The song contains samples of "Let Me Try" (1969) by Kaleidoscope, as well as "Collection Speech/Unidentified Lining Hymn" (1959) and "Stewball" (1947), performed by Prisoner "22" at Mississippi State Penitentiary at Parchman.

==Background==
On February 7, 2016, Beyoncé performed at the Super Bowl halftime show with Coldplay, Bruno Mars and Mark Ronson. She entered debuting a new single, "Formation", which would later be recontextualized as the lead single for Lemonade (2016). Immediately after the performance, a commercial announcing The Formation World Tour aired with the then-unknown instrumental of "Freedom". Musically, it is a gospel rock song.

==Video and release==
"Freedom" was released within Lemonade on April 23, 2016. The album's film of the same name simultaneously aired on HBO. The film includes the music video for "Freedom", which has exclusively streamed on Tidal ever since. On the three-year anniversary of Lemonade, the album became available on all music streaming services. However, the film, and by extension "Freedom" music video, are still exclusively on Tidal.

==Composition==
"Freedom" contains three musical samples: "Let Me Try", written by Frank Tirado, performed by Kaleidoscope; "Collection Speech/Unidentified Lining Hymn" (1959) and recorded by Alan Lomax, performed by Reverend R.C. Crenshaw; and "Stewball" (1947), recorded by Alan Lomax and John Lomax, Sr., performed by Prisoner "22" at Mississippi State Penitentiary at Parchman.

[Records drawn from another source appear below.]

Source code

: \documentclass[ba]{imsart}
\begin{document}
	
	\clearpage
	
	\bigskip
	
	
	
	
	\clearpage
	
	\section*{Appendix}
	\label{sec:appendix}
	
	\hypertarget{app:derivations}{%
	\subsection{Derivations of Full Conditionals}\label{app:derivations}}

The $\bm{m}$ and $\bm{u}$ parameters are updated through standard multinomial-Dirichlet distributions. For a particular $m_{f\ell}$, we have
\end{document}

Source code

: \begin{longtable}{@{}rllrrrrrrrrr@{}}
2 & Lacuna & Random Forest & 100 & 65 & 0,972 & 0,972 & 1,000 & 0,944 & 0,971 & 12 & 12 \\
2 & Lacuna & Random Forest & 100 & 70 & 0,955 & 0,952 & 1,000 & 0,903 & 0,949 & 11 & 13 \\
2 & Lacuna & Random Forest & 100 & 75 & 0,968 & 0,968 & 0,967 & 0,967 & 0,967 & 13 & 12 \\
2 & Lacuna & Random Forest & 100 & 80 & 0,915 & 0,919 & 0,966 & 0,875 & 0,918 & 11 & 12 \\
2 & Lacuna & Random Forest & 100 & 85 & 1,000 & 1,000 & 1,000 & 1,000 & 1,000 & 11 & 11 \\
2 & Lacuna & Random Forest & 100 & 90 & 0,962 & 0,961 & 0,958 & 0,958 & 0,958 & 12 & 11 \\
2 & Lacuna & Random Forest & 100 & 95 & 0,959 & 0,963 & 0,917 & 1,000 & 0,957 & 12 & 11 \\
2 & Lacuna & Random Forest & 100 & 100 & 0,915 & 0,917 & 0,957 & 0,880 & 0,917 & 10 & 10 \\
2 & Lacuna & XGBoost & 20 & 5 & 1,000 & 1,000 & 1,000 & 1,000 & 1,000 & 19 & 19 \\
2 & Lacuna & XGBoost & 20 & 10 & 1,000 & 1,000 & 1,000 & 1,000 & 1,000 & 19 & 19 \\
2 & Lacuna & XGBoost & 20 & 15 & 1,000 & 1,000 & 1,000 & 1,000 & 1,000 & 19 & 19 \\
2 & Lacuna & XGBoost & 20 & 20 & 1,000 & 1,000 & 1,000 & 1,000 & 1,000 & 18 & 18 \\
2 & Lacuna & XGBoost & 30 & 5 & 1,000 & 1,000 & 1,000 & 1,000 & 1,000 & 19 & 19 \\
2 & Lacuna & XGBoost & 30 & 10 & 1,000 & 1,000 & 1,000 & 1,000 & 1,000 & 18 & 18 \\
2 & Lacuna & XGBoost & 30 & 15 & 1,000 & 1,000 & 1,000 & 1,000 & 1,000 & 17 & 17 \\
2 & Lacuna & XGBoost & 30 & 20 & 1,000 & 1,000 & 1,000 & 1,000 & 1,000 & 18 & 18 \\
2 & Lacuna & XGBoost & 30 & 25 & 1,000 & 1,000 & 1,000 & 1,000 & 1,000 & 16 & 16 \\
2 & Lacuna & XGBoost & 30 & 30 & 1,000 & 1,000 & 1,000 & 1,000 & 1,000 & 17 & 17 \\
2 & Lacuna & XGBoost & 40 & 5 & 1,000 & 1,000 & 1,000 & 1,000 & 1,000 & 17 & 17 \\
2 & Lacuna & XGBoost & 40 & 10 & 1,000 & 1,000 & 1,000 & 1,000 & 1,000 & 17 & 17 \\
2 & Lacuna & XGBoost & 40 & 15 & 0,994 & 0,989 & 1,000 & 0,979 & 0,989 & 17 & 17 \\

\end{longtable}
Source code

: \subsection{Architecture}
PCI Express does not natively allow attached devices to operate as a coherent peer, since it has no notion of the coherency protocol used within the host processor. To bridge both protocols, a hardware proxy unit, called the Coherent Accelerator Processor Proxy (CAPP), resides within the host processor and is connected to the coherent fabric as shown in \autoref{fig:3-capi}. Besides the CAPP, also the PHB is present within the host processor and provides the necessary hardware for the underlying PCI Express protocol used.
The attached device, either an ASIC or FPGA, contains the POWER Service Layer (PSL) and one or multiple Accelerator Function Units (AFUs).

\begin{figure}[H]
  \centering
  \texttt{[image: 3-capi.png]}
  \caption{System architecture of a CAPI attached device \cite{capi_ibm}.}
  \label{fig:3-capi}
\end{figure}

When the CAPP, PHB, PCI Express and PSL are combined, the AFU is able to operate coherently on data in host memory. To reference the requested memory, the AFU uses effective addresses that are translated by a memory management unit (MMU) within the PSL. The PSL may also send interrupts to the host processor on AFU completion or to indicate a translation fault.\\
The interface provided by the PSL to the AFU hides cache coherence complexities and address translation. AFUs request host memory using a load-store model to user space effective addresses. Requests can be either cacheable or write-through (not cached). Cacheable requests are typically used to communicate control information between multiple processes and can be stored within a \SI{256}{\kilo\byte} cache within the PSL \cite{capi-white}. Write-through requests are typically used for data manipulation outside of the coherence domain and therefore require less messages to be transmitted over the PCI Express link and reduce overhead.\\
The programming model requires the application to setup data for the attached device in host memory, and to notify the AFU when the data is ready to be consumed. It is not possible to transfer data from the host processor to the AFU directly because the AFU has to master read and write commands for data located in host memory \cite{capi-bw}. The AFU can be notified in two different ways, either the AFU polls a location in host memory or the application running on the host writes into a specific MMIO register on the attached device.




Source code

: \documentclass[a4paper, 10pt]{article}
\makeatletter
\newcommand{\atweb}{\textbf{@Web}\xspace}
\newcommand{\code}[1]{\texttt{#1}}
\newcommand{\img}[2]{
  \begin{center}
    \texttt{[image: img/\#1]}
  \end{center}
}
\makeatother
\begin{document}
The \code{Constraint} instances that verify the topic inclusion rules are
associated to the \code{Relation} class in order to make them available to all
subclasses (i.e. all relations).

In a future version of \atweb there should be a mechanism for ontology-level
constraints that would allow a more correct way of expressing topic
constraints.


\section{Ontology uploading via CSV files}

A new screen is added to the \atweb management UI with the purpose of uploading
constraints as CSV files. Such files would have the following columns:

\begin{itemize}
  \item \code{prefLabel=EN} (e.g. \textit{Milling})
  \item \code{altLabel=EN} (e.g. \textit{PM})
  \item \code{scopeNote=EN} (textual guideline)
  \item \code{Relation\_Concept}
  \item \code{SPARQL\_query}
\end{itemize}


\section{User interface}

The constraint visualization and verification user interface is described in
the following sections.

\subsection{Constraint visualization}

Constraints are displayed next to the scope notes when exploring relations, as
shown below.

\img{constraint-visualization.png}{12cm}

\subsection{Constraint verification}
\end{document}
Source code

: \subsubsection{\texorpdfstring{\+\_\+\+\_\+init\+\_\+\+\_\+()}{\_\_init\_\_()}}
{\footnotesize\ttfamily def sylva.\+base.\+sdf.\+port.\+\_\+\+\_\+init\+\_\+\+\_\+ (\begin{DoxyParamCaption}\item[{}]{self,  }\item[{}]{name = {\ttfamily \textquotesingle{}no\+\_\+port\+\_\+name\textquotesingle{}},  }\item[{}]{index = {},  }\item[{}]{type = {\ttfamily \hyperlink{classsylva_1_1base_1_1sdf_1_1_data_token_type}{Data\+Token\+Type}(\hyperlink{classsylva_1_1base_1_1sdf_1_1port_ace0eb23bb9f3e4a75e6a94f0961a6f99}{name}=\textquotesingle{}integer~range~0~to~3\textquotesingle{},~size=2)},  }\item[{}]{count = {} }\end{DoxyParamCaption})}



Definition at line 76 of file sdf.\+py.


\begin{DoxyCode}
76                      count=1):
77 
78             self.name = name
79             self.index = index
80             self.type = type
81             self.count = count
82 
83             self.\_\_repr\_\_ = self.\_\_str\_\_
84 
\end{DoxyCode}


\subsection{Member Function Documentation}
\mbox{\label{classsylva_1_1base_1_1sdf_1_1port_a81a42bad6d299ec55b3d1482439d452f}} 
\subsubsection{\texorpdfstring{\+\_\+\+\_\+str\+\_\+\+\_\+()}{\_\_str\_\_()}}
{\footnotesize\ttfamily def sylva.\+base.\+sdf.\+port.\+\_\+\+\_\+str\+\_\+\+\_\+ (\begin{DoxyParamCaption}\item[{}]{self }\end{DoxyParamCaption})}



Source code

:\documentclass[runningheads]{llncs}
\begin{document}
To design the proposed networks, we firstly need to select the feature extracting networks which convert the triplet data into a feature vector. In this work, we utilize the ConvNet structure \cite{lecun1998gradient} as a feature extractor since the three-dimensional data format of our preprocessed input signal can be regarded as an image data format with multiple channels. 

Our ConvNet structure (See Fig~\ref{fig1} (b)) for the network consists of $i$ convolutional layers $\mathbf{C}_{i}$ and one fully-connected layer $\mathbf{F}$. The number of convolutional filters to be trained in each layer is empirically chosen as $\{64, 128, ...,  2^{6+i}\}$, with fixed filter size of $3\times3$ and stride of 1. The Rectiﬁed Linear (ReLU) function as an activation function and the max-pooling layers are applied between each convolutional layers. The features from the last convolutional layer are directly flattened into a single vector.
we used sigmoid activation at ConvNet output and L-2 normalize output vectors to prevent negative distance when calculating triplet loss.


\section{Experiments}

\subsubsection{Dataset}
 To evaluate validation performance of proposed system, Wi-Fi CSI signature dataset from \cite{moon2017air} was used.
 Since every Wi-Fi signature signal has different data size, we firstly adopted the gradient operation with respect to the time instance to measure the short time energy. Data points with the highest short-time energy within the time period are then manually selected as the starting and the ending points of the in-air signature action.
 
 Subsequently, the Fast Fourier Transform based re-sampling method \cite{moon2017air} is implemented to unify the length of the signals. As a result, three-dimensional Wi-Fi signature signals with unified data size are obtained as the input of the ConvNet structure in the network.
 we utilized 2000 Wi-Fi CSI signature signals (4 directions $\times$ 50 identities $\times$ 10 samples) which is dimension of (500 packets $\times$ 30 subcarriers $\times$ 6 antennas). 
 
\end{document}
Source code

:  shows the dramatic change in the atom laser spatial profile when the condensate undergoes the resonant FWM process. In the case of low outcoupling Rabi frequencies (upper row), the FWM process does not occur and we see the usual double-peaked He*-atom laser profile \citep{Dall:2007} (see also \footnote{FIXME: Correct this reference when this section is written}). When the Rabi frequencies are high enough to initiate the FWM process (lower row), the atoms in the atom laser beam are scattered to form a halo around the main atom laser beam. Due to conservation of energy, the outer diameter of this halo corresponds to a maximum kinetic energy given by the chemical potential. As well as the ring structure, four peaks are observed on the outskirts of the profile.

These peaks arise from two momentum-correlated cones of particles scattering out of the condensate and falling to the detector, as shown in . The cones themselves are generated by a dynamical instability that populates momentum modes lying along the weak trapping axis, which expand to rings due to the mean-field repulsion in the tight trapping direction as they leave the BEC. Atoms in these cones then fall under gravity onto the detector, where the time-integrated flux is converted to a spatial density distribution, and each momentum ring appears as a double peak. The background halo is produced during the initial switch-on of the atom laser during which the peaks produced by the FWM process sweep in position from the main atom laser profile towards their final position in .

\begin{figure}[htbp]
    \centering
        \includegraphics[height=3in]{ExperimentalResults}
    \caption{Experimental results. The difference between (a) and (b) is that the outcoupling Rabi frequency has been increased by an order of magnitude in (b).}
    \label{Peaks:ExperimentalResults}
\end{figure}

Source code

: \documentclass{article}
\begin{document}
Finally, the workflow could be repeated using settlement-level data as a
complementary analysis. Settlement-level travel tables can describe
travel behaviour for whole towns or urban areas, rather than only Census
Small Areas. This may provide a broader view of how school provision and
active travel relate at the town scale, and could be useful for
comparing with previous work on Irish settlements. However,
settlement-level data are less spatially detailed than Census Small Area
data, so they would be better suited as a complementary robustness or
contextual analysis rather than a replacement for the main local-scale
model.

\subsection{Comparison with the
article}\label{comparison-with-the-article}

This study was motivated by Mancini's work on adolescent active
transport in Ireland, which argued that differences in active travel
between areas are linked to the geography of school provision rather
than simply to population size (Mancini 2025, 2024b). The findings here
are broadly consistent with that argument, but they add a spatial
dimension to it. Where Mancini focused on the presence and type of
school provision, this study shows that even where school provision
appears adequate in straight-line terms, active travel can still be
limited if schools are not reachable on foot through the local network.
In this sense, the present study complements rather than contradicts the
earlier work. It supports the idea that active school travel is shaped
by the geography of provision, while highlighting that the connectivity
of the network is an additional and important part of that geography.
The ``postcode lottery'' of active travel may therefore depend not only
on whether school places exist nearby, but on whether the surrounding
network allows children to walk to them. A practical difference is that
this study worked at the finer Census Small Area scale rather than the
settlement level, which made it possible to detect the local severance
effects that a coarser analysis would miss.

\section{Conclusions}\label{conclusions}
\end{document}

The spoken voice audio at the end of the song which starts with, "I had my ups and down..." is from Hattie White, Jay-Z's grandmother, at her 90th birthday party. A clip from the gathering of her speaking is included in the video "All Night" which is part of the Lemonade visual album.

Arrow Benjamin, who collaborated with Beyoncé on "Runnin' (Lose It All)" by musician Naughty Boy in 2015, served as the song's backing vocalist. Marcus Miller and Canei Finch played the bass and additional piano in "Freedom".

"Freedom" was mixed and recorded by Stuart White at Pacifique Recording Studios and The Beehive respectively. Its audio engineering was finished by Ramon Rivas with the assistance of John Cranfield. Boots and Myles William were responsible for the programming while Dave Kutch mastered the song at The Mastering Palace NYC in North Hollywood, California.

==Reception==
===Critical===
"Freedom" was met with critical acclaim. Consequence of Sound named it the best song of 2016. It was voted as the 36th best single of 2016 in The Village Voices annual Pazz & Jop poll.

Pitchfork named the song "Best New Track" on release, with editor Britt Jullious commenting "After [earlier songs on Lemonade] of paranoia, anger, and revenge, we finally get a song that speaks truth to Beyoncé’s deep well of feelings. Bathed in psychedelic, synthetic organs and a propulsive drum beat, the track cuts straight, providing an alternative narrative of personal redemption. It is also the explanatory work on [the album]." Everett True for The Independent wrote that the track "roars like thunder, and threatens to topple governments in its wake". Brittany Spanos and Sarah Grant of Rolling Stone called the song "one of the most striking political statements of [Beyoncé's] career".

===Impact===
The song became an anthem for the 2020 George Floyd protests and had a subsequent 625% rise in streamings, with the track being sung at protests including by actress and singer Amber Riley.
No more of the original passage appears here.